Mindy Hanan, president and CEO of the ARHA, told the council that the new ordinance “will create additional jobs and make it more profitable for restaurants to serve brunch.”

Restauants can also make, on average, an additional $25,000 per year with the extra two hours of alcohol sales, meaning more tax revenue, according to Hanan.

Birmingham will also be able to compete with other Alabama cities that have already made such a change, including Mobile, Huntsville and Montrgomery, Hanan said.

This change affects only establishments that are licensed for on-premises consumption, according to Bernard.

The ordinance should go into effect in time for brunch next Sunday, April 15, after being advertised in local newspapers later this week, according to Bernard and city clerk Lee Frazier.

SALES TAX

The council voted 4-1 to readopt and continue the additional one cent per dollar sales tax increase adopted by the city under the Langford administration.

Without the council’s action, the tax would have expired after Dec. 31, 2018.

Mayor Woodfin, City Council President Valerie Abbott and councilors Hunter Williams and Jay Roberson argued in favor of extending the tax, saying that the city badly needed the $32 million in annual revenue it provides.

“This revenue is needed for our entire city,” Woodfin said.

Councilors Lashunda Scales and Sheila Tyson expressed deep concerns that the revenue from the tax has not been used for the priorities it was meant to help fund, including education.

Woodfin asked for their trust and said the money will be used properly, and that transit and education would receive their share.

Roberson expressed his support for Woodfin, who has been in office less than six months.

“We should give this mayor the opportunity to prove himself,” Roberson said.

Scales argued that 85 percent of the city’s budget is salary, and that the budget needs to be “reprioritized.”

However, Woodfin said that the one-cent tax “is needed not so much to keep people employed but to allow them to provide the services residents need every day.’

Scales also said that businesses are leaving the city because of the tax burden.

Roberson said that the city, after making lots of “tough decisions” in recent years to pull itself out of the financial hole, cannot afford to set itself back by allowing the tax to sunset and “losing almost 40 million dollars out of our budget.”

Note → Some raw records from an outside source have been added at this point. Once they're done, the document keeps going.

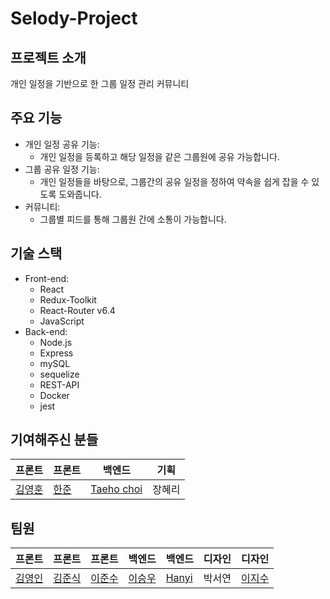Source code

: # Selody-Project

## 프로젝트 소개

개인 일정을 기반으로 한 그룹 일정 관리 커뮤니티

## 주요 기능

- 개인 일정 공유 기능:
    - 개인 일정을 등록하고 해당 일정을 같은 그룹원에 공유 가능합니다.
- 그룹 공유 일정 기능:
    - 개인 일정들을 바탕으로, 그룹간의 공유 일정을 정하여 약속을 쉽게 잡을 수 있도록 도와줍니다.
- 커뮤니티:
    - 그룹별 피드를 통해 그룹원 간에 소통이 가능합니다. 

## 기술 스택

- Front-end:
  - React
  - Redux-Toolkit
  - React-Router v6.4
  - JavaScript
- Back-end:
  - Node.js
  - Express
  - mySQL
  - sequelize
  - REST-API
  - Docker
  - jest

## 기여해주신 분들
| 프론트 | 프론트 | 백엔드 | 기획 |
| --- | --- | --- | --- |
| [김영훈](https://github.com/joseph0926) | [한준](https://github.com/97970z) |[Taeho choi](https://github.com/Taehoya) | 장혜리 |

## 팀원
| 프론트 | 프론트 | 프론트 | 백엔드 | 백엔드 | 디자인 | 디자인 |
| --- | --- | --- | --- | --- | --- | --- |
| [김영인](https://github.com/kimyoungyin) | [김준식](https://github.com/sikkzz) | [이준수](https://github.com/2Junsu) | [이승우](https://github.com/GGANCC1) | [Hanyi](https://github.com/hanyiseo2) | 박서연 | [이지수](https://github.com/dlwltn4123) |

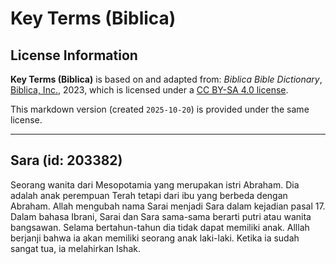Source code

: # Key Terms (Biblica)

## License Information

**Key Terms (Biblica)** is based on and adapted from: _Biblica Bible Dictionary_, [Biblica, Inc.](https://www.biblica.com/), 2023, which is licensed under a [CC BY-SA 4.0 license](https://creativecommons.org/licenses/by-sa/4.0/legalcode.en).

This markdown version (created `2025-10-20`) is provided under the same license.



--------------------------------

## Sara (id: 203382)

Seorang wanita dari Mesopotamia yang merupakan istri Abraham. Dia adalah anak perempuan Terah tetapi dari ibu yang berbeda dengan Abraham. Allah mengubah nama Sarai menjadi Sara dalam kejadian pasal 17\. Dalam bahasa Ibrani, Sarai dan Sara sama\-sama berarti putri atau wanita bangsawan. Selama bertahun\-tahun dia tidak dapat memiliki anak. Alllah berjanji bahwa ia akan memiliki seorang anak laki\-laki. Ketika ia sudah sangat tua, ia melahirkan Ishak.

“Business is moving back in,” Roberson said. “Business is prospering.”

Williams, while expressing support for extending the tax, asked Woodfin if he would promise to try to make sure that the city government as a while operate much more efficiently.

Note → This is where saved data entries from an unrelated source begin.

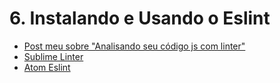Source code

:# 6. Instalando e Usando o Eslint
- [Post meu sobre "Analisando seu código js com linter"](https://willianjusten.com.br/analisando-seu-codigo-js-com-linter/)
- [Sublime Linter](http://www.sublimelinter.com/en/latest/)
- [Atom Eslint](https://github.com/AtomLinter/linter-eslint)
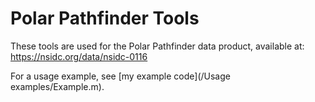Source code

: # Polar Pathfinder Tools

These tools are used for the Polar Pathfinder data product, available at:
https://nsidc.org/data/nsidc-0116

For a usage example, see [my example code](/Usage examples/Example.m).

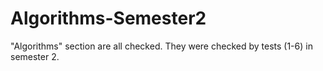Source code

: # Algorithms-Semester2

"Algorithms" section are all checked.
They were checked by tests (1-6) in semester 2.
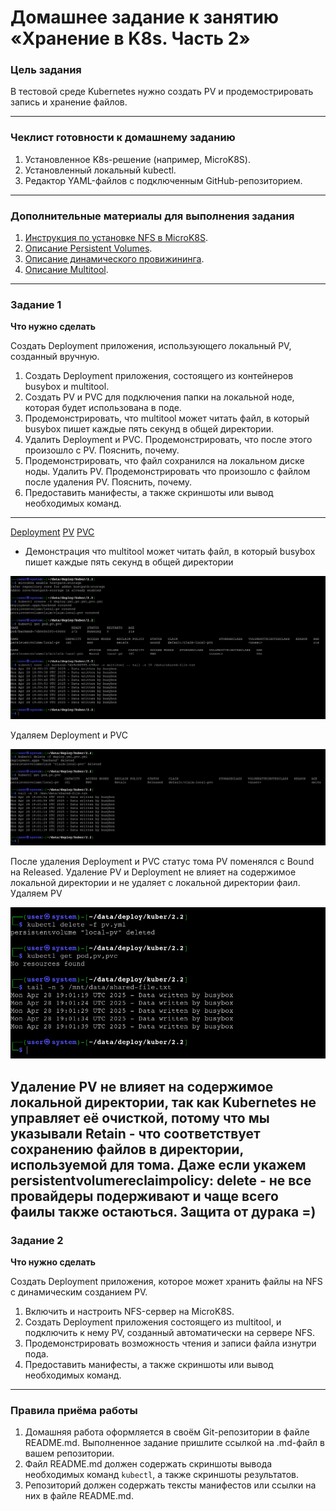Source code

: # Домашнее задание к занятию «Хранение в K8s. Часть 2»

### Цель задания

В тестовой среде Kubernetes нужно создать PV и продемострировать запись и хранение файлов.

------

### Чеклист готовности к домашнему заданию

1. Установленное K8s-решение (например, MicroK8S).
2. Установленный локальный kubectl.
3. Редактор YAML-файлов с подключенным GitHub-репозиторием.

------

### Дополнительные материалы для выполнения задания

1. [Инструкция по установке NFS в MicroK8S](https://microk8s.io/docs/nfs). 
2. [Описание Persistent Volumes](https://kubernetes.io/docs/concepts/storage/persistent-volumes/). 
3. [Описание динамического провижининга](https://kubernetes.io/docs/concepts/storage/dynamic-provisioning/). 
4. [Описание Multitool](https://github.com/wbitt/Network-MultiTool).

------

### Задание 1

**Что нужно сделать**

Создать Deployment приложения, использующего локальный PV, созданный вручную.

1. Создать Deployment приложения, состоящего из контейнеров busybox и multitool.
2. Создать PV и PVC для подключения папки на локальной ноде, которая будет использована в поде.
3. Продемонстрировать, что multitool может читать файл, в который busybox пишет каждые пять секунд в общей директории. 
4. Удалить Deployment и PVC. Продемонстрировать, что после этого произошло с PV. Пояснить, почему.
5. Продемонстрировать, что файл сохранился на локальном диске ноды. Удалить PV.  Продемонстрировать что произошло с файлом после удаления PV. Пояснить, почему.
5. Предоставить манифесты, а также скриншоты или вывод необходимых команд.

---
[Deployment](https://github.com/rbudarin/kuber-homeworks/blob/main/2.2/manifest/deploy.yml)
[PV](https://github.com/rbudarin/kuber-homeworks/blob/main/2.2/manifest/pv.yml)
[PVC](https://github.com/rbudarin/kuber-homeworks/blob/main/2.2/manifest/pvc.yml)

- Демонстрация что multitool может читать файл, в который busybox пишет каждые пять секунд в общей директории

![k8s-2.2.01.png](https://github.com/rbudarin/kuber-homeworks/blob/main/2.2/screen/k8s-2.2.01.png)

Удаляем Deployment и PVC

![k8s-2.2.02.png](https://github.com/rbudarin/kuber-homeworks/blob/main/2.2/screen/k8s-2.2.02.png)

После удаления Deployment и PVC статус тома PV поменялся с Bound на Released.
Удаление PV и Deployment не влияет на содержимое локальной директории и не удаляет с локальной директории фаил.
Удаляем PV 

![k8s-2.2.03.png](https://github.com/rbudarin/kuber-homeworks/blob/main/2.2/screen/k8s-2.2.03.png)

Удаление PV не влияет на содержимое локальной директории, так как Kubernetes не управляет её очисткой, потому что мы указывали Retain - что соответствует сохранению файлов в директории, используемой для тома. Даже если укажем persistentvolumereclaimpolicy: delete - не все провайдеры подерживают и чаще всего фаилы также остаються.
Защита от дурака =)
------

### Задание 2

**Что нужно сделать**

Создать Deployment приложения, которое может хранить файлы на NFS с динамическим созданием PV.

1. Включить и настроить NFS-сервер на MicroK8S.
2. Создать Deployment приложения состоящего из multitool, и подключить к нему PV, созданный автоматически на сервере NFS.
3. Продемонстрировать возможность чтения и записи файла изнутри пода. 
4. Предоставить манифесты, а также скриншоты или вывод необходимых команд.

------

### Правила приёма работы

1. Домашняя работа оформляется в своём Git-репозитории в файле README.md. Выполненное задание пришлите ссылкой на .md-файл в вашем репозитории.
2. Файл README.md должен содержать скриншоты вывода необходимых команд `kubectl`, а также скриншоты результатов.
3. Репозиторий должен содержать тексты манифестов или ссылки на них в файле README.md.
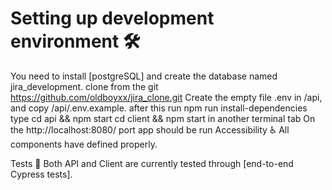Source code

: # Setting up development environment 🛠
You need to install [postgreSQL] and create the database named jira_development.
clone from the git https://github.com/oldboyxx/jira_clone.git
Create the empty file .env in /api, and copy /api/.env.example.
after this run npm run install-dependencies
type cd api && npm start
cd client && npm start in another terminal tab
On the http://localhost:8080/ port app should be run
Accessibility ♿
All components have defined properly.

Tests 🧪
Both API and Client are currently tested through [end-to-end Cypress tests].
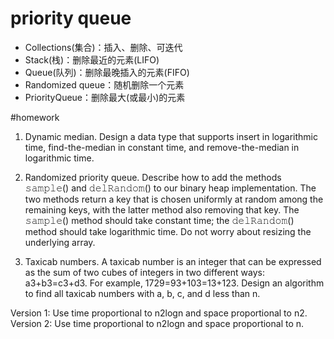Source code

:# priority queue

* Collections(集合)：插入、删除、可迭代
* Stack(栈)：删除最近的元素(LIFO)
* Queue(队列)：删除最晚插入的元素(FIFO)
* Randomized queue：随机删除一个元素
* PriorityQueue：删除最大(或最小)的元素




#homework
1. Dynamic median. Design a data type that supports insert in logarithmic time, find-the-median in constant time, and remove-the-median in logarithmic time.

2. Randomized priority queue. Describe how to add the methods 𝚜𝚊𝚖𝚙𝚕𝚎() and 𝚍𝚎𝚕𝚁𝚊𝚗𝚍𝚘𝚖() to our binary heap implementation. The two methods return a key that is chosen uniformly at random among the remaining keys, with the latter method also removing that key. The 𝚜𝚊𝚖𝚙𝚕𝚎() method should take constant time; the 𝚍𝚎𝚕𝚁𝚊𝚗𝚍𝚘𝚖() method should take logarithmic time. Do not worry about resizing the underlying array.

3. Taxicab numbers. A taxicab number is an integer that can be expressed as the sum of two cubes of integers in two different ways: a3+b3=c3+d3. For example, 1729=93+103=13+123. Design an algorithm to find all taxicab numbers with a, b, c, and d less than n.

Version 1: Use time proportional to n2logn and space proportional to n2.
Version 2: Use time proportional to n2logn and space proportional to n.

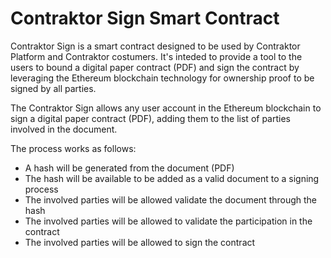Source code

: # Contraktor Sign Smart Contract

Contraktor Sign is a smart contract designed to be used by Contraktor Platform and Contraktor costumers.
It's inteded to provide a tool to the users to bound a digital paper contract (PDF) and sign the contract by leveraging the Ethereum blockchain technology for ownership proof to be signed by all parties.

The Contraktor Sign allows any user account in the Ethereum blockchain to sign a digital paper contract (PDF), adding them to the list of parties involved in the document.

The process works as follows:
 - A hash will be generated from the document (PDF)
 - The hash will be available to be added as a valid document to a signing process
 - The involved parties will be allowed validate the document through the hash
 - The involved parties will be allowed to validate the participation in the contract
 - The involved parties will be allowed to sign the contract
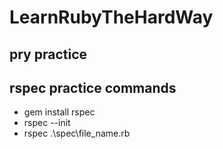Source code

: 
# LearnRubyTheHardWay

## pry practice

## rspec practice commands
  - gem install rspec
  - rspec --init
  - rspec .\spec\file_name.rb
  
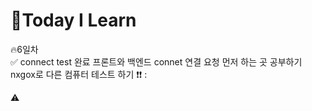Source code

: 
# 🎃Today I Learn  
🔥6일차  
✅
connect test 완료
프론트와 백엔드 connet 연결 요청 먼저 하는 곳 공부하기
nxgox로 다른 컴퓨터 테스트 하기
❗️❗️ : 

⚠️







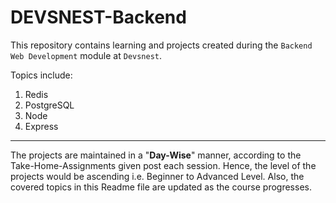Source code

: # DEVSNEST-Backend

This repository contains learning and projects created during the `Backend Web Development` module at `Devsnest`.

Topics include:

1. Redis
2. PostgreSQL
3. Node 
4. Express

---

The projects are maintained in a "**Day-Wise**" manner, according to the Take-Home-Assignments given post each session. Hence, the level of the projects would be ascending i.e. Beginner to Advanced Level.
Also, the covered topics in this Readme file are updated as the course progresses.
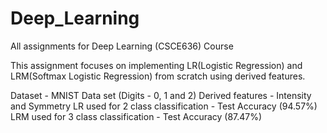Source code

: # Deep_Learning
 All assignments for Deep Learning (CSCE636) Course


This assignment focuses on implementing LR(Logistic Regression) and LRM(Softmax  Logistic Regression) from scratch using derived features.

Dataset - MNIST Data set (Digits - 0, 1 and 2)
Derived features - Intensity and Symmetry
LR used for 2 class classification - Test Accuracy (94.57%)
LRM used for 3 class classification - Test Accuracy (87.47%)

Woodfin said that efficiency is one of the “core values” of his administration.

Scales was not convinced. ”I cant take this to the folks in my district one more time,” she said before the vote.

OTHER BUSINESS

As part of its consent agenda, the council also voted to accept two bids from Gillespie Construction of Jasper to do some bridge work.

The council accepted a bid of about $208,000 from Gillespie for the Greensprings Avenue Bridge Repair Project, and a bid of about $187,000 for the 2018 Bridge Maintenance Tree Removal Project.

UPDATE: This post was updated at 1:30 p.m., 4-10-18, to add more from the council's discussion of the sales tax.